* **Work task**
Below are the records. Gather each line that holds "server".

++++ Given records ++++

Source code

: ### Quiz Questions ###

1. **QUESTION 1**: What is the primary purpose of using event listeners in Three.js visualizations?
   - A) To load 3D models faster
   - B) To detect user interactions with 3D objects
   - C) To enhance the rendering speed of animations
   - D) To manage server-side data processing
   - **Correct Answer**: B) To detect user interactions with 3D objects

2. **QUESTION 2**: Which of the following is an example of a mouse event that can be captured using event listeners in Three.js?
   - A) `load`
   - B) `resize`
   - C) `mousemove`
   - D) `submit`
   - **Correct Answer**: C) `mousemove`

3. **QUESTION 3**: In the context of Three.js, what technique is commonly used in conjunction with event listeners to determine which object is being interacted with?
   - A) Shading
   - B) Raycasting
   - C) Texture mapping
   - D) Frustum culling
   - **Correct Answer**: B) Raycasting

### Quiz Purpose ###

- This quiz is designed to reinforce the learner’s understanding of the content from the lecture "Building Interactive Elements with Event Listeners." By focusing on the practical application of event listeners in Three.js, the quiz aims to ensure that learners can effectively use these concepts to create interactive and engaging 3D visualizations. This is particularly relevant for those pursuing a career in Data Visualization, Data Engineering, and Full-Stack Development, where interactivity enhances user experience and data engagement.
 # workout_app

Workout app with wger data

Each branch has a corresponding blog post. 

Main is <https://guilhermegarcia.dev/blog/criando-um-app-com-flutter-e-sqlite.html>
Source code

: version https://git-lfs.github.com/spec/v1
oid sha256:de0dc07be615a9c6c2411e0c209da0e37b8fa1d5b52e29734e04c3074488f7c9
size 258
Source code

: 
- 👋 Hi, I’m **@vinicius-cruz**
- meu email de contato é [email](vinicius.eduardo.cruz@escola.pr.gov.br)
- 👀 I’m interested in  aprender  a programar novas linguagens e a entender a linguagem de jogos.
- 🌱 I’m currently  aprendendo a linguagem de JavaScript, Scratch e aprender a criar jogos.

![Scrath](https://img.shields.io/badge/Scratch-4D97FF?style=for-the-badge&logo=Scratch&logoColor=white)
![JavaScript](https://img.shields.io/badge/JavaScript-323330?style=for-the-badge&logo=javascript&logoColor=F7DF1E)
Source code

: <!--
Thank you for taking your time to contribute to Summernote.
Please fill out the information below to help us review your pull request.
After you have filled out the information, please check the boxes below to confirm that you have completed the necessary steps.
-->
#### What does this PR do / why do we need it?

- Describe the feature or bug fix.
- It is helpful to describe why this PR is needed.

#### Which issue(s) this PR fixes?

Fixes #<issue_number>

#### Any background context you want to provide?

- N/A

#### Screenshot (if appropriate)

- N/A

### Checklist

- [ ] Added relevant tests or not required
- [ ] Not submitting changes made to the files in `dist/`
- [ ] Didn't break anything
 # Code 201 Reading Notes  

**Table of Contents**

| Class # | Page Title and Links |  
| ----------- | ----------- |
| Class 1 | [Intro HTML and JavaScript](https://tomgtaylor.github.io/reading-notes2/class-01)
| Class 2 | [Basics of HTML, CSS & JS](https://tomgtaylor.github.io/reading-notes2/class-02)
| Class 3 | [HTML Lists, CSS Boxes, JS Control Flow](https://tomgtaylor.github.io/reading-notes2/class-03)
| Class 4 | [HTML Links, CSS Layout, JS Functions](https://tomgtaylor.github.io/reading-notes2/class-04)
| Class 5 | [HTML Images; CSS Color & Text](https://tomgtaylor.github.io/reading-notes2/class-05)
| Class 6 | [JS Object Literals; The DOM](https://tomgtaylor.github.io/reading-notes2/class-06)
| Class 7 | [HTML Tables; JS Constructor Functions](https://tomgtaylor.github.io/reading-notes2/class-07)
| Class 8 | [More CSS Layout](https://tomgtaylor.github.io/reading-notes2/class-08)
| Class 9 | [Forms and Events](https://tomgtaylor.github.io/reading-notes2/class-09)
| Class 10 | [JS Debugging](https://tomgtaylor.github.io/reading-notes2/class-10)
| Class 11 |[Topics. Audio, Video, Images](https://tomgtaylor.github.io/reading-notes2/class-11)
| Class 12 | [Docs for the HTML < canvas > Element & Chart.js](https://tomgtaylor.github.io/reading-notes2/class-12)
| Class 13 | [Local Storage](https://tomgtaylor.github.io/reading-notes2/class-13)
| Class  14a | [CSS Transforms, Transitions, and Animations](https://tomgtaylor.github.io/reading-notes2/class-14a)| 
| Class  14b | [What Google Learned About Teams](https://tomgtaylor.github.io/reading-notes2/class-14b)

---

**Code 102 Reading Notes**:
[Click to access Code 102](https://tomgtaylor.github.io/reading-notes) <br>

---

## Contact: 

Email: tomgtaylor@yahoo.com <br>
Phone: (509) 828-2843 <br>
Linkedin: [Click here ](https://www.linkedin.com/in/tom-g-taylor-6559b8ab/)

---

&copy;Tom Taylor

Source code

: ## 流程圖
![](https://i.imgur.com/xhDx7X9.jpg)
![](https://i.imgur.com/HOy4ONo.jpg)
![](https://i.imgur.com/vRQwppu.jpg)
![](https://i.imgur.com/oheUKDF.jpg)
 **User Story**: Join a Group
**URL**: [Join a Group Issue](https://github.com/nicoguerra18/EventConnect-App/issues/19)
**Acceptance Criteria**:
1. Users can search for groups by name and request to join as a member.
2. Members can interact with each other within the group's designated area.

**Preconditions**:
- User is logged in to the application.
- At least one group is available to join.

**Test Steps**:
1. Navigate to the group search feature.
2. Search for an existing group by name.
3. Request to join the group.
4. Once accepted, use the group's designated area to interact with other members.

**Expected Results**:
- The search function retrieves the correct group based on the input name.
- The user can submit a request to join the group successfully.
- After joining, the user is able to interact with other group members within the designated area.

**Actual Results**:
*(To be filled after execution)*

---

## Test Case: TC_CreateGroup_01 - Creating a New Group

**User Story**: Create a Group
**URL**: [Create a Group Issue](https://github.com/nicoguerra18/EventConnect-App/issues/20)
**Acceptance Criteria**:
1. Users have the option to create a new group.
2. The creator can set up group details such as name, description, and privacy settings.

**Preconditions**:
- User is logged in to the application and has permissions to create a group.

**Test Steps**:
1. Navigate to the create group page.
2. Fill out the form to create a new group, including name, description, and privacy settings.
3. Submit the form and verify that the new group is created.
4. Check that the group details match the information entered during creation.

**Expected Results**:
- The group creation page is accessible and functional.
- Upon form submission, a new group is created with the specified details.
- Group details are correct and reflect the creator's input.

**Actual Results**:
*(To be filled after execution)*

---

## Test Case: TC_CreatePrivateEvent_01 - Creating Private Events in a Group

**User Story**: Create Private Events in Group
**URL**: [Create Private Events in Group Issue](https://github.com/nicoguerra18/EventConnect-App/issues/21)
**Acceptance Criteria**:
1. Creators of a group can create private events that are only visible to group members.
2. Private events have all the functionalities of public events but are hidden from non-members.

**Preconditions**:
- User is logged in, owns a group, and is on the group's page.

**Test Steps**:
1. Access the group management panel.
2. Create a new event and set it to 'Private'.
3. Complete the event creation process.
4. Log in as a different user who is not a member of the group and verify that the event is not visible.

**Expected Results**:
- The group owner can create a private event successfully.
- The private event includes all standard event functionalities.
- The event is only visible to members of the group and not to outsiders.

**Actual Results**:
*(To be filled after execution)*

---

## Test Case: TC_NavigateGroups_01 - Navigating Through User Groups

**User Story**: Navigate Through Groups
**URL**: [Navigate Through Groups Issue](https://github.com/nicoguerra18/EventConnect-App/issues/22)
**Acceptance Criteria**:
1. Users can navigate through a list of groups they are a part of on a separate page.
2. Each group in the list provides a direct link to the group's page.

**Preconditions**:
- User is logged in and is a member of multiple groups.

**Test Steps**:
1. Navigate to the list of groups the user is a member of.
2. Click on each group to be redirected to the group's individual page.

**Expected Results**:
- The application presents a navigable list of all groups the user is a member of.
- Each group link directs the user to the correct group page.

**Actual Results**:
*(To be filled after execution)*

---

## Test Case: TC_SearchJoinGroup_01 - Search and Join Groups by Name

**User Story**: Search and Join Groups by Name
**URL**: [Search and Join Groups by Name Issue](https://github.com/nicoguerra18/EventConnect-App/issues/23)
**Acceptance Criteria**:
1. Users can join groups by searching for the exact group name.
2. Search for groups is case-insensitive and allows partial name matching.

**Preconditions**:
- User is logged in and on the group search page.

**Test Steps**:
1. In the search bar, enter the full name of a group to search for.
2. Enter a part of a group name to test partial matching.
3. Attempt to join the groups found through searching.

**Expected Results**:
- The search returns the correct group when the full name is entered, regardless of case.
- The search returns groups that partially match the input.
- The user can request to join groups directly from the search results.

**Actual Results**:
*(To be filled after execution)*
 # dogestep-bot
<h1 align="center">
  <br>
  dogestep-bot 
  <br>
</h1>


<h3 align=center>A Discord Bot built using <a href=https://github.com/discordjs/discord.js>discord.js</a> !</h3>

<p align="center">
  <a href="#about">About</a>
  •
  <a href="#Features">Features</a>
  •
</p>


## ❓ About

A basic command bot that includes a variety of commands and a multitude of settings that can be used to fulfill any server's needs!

++++

* **Completed exercise**
   - D) To manage server-side data processing
A basic command bot that includes a variety of commands and a multitude of settings that can be used to fulfill any server's needs!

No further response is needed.